(Exercise description):
Copy out all of the entries below without any change.

Saved entries:
────
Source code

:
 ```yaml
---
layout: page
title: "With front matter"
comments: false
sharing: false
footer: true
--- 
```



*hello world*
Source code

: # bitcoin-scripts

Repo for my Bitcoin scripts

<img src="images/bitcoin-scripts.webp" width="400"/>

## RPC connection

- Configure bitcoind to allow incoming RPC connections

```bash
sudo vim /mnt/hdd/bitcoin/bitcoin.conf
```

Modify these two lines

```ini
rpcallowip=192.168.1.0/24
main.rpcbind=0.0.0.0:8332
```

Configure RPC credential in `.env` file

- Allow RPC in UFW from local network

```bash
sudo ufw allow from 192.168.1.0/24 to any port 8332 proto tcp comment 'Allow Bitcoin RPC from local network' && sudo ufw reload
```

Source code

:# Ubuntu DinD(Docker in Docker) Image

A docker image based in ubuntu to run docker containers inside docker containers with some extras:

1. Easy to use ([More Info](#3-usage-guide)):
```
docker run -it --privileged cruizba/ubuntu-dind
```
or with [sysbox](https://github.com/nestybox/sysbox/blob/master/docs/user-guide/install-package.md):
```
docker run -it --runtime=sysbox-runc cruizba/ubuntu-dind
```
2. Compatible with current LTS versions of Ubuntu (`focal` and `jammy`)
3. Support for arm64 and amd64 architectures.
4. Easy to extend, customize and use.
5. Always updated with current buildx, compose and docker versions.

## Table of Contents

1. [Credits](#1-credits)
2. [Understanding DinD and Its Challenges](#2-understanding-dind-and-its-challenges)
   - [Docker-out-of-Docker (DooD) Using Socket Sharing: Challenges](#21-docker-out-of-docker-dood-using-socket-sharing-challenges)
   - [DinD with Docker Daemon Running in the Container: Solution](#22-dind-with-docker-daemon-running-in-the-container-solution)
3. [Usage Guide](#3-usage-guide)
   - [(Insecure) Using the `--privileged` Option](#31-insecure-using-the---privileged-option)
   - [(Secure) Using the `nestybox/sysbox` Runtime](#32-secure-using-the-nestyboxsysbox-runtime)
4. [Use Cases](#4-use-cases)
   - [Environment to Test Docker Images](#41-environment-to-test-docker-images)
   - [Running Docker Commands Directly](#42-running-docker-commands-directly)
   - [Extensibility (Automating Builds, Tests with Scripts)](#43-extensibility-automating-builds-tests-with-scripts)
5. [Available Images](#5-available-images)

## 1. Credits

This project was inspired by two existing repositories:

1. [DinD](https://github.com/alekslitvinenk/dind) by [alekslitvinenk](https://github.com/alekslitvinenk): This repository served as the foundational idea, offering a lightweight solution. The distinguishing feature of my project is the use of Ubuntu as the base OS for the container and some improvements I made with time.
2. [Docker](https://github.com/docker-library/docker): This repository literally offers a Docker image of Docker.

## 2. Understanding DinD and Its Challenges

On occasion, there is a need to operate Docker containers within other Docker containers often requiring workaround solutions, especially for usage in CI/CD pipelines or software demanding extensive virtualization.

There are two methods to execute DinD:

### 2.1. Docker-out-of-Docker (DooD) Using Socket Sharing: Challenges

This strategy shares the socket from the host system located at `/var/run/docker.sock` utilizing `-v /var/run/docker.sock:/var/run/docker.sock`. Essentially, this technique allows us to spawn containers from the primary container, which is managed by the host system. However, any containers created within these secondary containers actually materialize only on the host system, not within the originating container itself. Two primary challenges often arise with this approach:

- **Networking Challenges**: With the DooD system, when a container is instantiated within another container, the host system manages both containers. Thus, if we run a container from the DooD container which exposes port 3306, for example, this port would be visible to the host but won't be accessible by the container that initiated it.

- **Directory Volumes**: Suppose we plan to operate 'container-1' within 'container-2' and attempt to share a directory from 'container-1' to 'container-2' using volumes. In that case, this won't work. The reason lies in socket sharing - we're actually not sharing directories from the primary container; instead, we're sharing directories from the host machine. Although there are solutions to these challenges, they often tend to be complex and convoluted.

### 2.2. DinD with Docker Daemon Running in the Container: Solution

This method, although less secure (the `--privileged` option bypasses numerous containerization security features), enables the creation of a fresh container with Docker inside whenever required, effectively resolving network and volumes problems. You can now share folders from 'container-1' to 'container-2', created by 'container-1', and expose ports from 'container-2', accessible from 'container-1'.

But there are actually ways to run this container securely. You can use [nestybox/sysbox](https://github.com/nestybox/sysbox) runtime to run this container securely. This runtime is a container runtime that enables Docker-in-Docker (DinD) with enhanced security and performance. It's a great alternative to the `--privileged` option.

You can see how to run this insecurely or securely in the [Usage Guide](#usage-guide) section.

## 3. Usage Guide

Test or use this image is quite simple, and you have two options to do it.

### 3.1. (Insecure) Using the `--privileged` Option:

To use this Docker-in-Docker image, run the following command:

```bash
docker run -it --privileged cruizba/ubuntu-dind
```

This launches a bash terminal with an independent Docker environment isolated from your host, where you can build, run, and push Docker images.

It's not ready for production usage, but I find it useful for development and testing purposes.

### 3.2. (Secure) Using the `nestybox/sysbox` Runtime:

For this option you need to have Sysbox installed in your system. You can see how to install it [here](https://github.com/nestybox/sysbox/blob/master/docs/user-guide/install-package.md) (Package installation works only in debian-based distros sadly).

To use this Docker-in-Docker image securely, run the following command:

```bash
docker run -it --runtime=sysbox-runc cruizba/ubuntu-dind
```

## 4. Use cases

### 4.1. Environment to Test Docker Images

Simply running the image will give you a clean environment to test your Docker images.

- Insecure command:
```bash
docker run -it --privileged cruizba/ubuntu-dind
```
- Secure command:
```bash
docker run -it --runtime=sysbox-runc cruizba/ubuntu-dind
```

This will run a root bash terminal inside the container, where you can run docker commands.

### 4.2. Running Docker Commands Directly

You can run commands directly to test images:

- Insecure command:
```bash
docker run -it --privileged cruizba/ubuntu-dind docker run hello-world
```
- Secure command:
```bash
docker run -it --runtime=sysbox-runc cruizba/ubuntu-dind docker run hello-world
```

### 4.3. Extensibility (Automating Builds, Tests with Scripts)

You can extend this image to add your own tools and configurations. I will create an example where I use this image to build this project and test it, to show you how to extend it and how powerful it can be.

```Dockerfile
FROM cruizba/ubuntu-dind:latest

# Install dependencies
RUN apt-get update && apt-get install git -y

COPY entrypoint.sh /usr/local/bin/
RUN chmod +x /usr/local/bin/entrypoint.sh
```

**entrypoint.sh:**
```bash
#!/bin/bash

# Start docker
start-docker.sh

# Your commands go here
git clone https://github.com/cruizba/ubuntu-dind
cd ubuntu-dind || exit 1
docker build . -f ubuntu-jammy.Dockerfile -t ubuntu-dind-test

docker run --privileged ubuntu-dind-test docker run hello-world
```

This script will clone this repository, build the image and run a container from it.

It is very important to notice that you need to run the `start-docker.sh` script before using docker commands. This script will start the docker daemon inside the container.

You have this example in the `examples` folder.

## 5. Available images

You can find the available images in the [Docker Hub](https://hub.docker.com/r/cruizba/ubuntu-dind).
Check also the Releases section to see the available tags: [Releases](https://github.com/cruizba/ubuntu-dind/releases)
────
(The answer):
Source code

:
 ```yaml
---
layout: page
title: "With front matter"
comments: false
sharing: false
footer: true
--- 
```



*hello world*
Source code

: # bitcoin-scripts

Repo for my Bitcoin scripts

<img src="images/bitcoin-scripts.webp" width="400"/>

## RPC connection

- Configure bitcoind to allow incoming RPC connections

```bash
sudo vim /mnt/hdd/bitcoin/bitcoin.conf
```

Modify these two lines

```ini
rpcallowip=192.168.1.0/24
main.rpcbind=0.0.0.0:8332
```

Configure RPC credential in `.env` file

- Allow RPC in UFW from local network

```bash
sudo ufw allow from 192.168.1.0/24 to any port 8332 proto tcp comment 'Allow Bitcoin RPC from local network' && sudo ufw reload
```

Source code

:# Ubuntu DinD(Docker in Docker) Image

A docker image based in ubuntu to run docker containers inside docker containers with some extras:

1. Easy to use ([More Info](#3-usage-guide)):
```
docker run -it --privileged cruizba/ubuntu-dind
```
or with [sysbox](https://github.com/nestybox/sysbox/blob/master/docs/user-guide/install-package.md):
```
docker run -it --runtime=sysbox-runc cruizba/ubuntu-dind
```
2. Compatible with current LTS versions of Ubuntu (`focal` and `jammy`)
3. Support for arm64 and amd64 architectures.
4. Easy to extend, customize and use.
5. Always updated with current buildx, compose and docker versions.

## Table of Contents

1. [Credits](#1-credits)
2. [Understanding DinD and Its Challenges](#2-understanding-dind-and-its-challenges)
   - [Docker-out-of-Docker (DooD) Using Socket Sharing: Challenges](#21-docker-out-of-docker-dood-using-socket-sharing-challenges)
   - [DinD with Docker Daemon Running in the Container: Solution](#22-dind-with-docker-daemon-running-in-the-container-solution)
3. [Usage Guide](#3-usage-guide)
   - [(Insecure) Using the `--privileged` Option](#31-insecure-using-the---privileged-option)
   - [(Secure) Using the `nestybox/sysbox` Runtime](#32-secure-using-the-nestyboxsysbox-runtime)
4. [Use Cases](#4-use-cases)
   - [Environment to Test Docker Images](#41-environment-to-test-docker-images)
   - [Running Docker Commands Directly](#42-running-docker-commands-directly)
   - [Extensibility (Automating Builds, Tests with Scripts)](#43-extensibility-automating-builds-tests-with-scripts)
5. [Available Images](#5-available-images)

## 1. Credits

This project was inspired by two existing repositories:

1. [DinD](https://github.com/alekslitvinenk/dind) by [alekslitvinenk](https://github.com/alekslitvinenk): This repository served as the foundational idea, offering a lightweight solution. The distinguishing feature of my project is the use of Ubuntu as the base OS for the container and some improvements I made with time.
2. [Docker](https://github.com/docker-library/docker): This repository literally offers a Docker image of Docker.

## 2. Understanding DinD and Its Challenges

On occasion, there is a need to operate Docker containers within other Docker containers often requiring workaround solutions, especially for usage in CI/CD pipelines or software demanding extensive virtualization.

There are two methods to execute DinD:

### 2.1. Docker-out-of-Docker (DooD) Using Socket Sharing: Challenges

This strategy shares the socket from the host system located at `/var/run/docker.sock` utilizing `-v /var/run/docker.sock:/var/run/docker.sock`. Essentially, this technique allows us to spawn containers from the primary container, which is managed by the host system. However, any containers created within these secondary containers actually materialize only on the host system, not within the originating container itself. Two primary challenges often arise with this approach:

- **Networking Challenges**: With the DooD system, when a container is instantiated within another container, the host system manages both containers. Thus, if we run a container from the DooD container which exposes port 3306, for example, this port would be visible to the host but won't be accessible by the container that initiated it.

- **Directory Volumes**: Suppose we plan to operate 'container-1' within 'container-2' and attempt to share a directory from 'container-1' to 'container-2' using volumes. In that case, this won't work. The reason lies in socket sharing - we're actually not sharing directories from the primary container; instead, we're sharing directories from the host machine. Although there are solutions to these challenges, they often tend to be complex and convoluted.

### 2.2. DinD with Docker Daemon Running in the Container: Solution

This method, although less secure (the `--privileged` option bypasses numerous containerization security features), enables the creation of a fresh container with Docker inside whenever required, effectively resolving network and volumes problems. You can now share folders from 'container-1' to 'container-2', created by 'container-1', and expose ports from 'container-2', accessible from 'container-1'.

But there are actually ways to run this container securely. You can use [nestybox/sysbox](https://github.com/nestybox/sysbox) runtime to run this container securely. This runtime is a container runtime that enables Docker-in-Docker (DinD) with enhanced security and performance. It's a great alternative to the `--privileged` option.

You can see how to run this insecurely or securely in the [Usage Guide](#usage-guide) section.

## 3. Usage Guide

Test or use this image is quite simple, and you have two options to do it.

### 3.1. (Insecure) Using the `--privileged` Option:

To use this Docker-in-Docker image, run the following command:

```bash
docker run -it --privileged cruizba/ubuntu-dind
```

This launches a bash terminal with an independent Docker environment isolated from your host, where you can build, run, and push Docker images.

It's not ready for production usage, but I find it useful for development and testing purposes.

### 3.2. (Secure) Using the `nestybox/sysbox` Runtime:

For this option you need to have Sysbox installed in your system. You can see how to install it [here](https://github.com/nestybox/sysbox/blob/master/docs/user-guide/install-package.md) (Package installation works only in debian-based distros sadly).

To use this Docker-in-Docker image securely, run the following command:

```bash
docker run -it --runtime=sysbox-runc cruizba/ubuntu-dind
```

## 4. Use cases

### 4.1. Environment to Test Docker Images

Simply running the image will give you a clean environment to test your Docker images.

- Insecure command:
```bash
docker run -it --privileged cruizba/ubuntu-dind
```
- Secure command:
```bash
docker run -it --runtime=sysbox-runc cruizba/ubuntu-dind
```

This will run a root bash terminal inside the container, where you can run docker commands.

### 4.2. Running Docker Commands Directly

You can run commands directly to test images:

- Insecure command:
```bash
docker run -it --privileged cruizba/ubuntu-dind docker run hello-world
```
- Secure command:
```bash
docker run -it --runtime=sysbox-runc cruizba/ubuntu-dind docker run hello-world
```

### 4.3. Extensibility (Automating Builds, Tests with Scripts)

You can extend this image to add your own tools and configurations. I will create an example where I use this image to build this project and test it, to show you how to extend it and how powerful it can be.

```Dockerfile
FROM cruizba/ubuntu-dind:latest

# Install dependencies
RUN apt-get update && apt-get install git -y

COPY entrypoint.sh /usr/local/bin/
RUN chmod +x /usr/local/bin/entrypoint.sh
```

**entrypoint.sh:**
```bash
#!/bin/bash

# Start docker
start-docker.sh

# Your commands go here
git clone https://github.com/cruizba/ubuntu-dind
cd ubuntu-dind || exit 1
docker build . -f ubuntu-jammy.Dockerfile -t ubuntu-dind-test

docker run --privileged ubuntu-dind-test docker run hello-world
```

This script will clone this repository, build the image and run a container from it.

It is very important to notice that you need to run the `start-docker.sh` script before using docker commands. This script will start the docker daemon inside the container.

You have this example in the `examples` folder.

## 5. Available images

You can find the available images in the [Docker Hub](https://hub.docker.com/r/cruizba/ubuntu-dind).
Check also the Releases section to see the available tags: [Releases](https://github.com/cruizba/ubuntu-dind/releases)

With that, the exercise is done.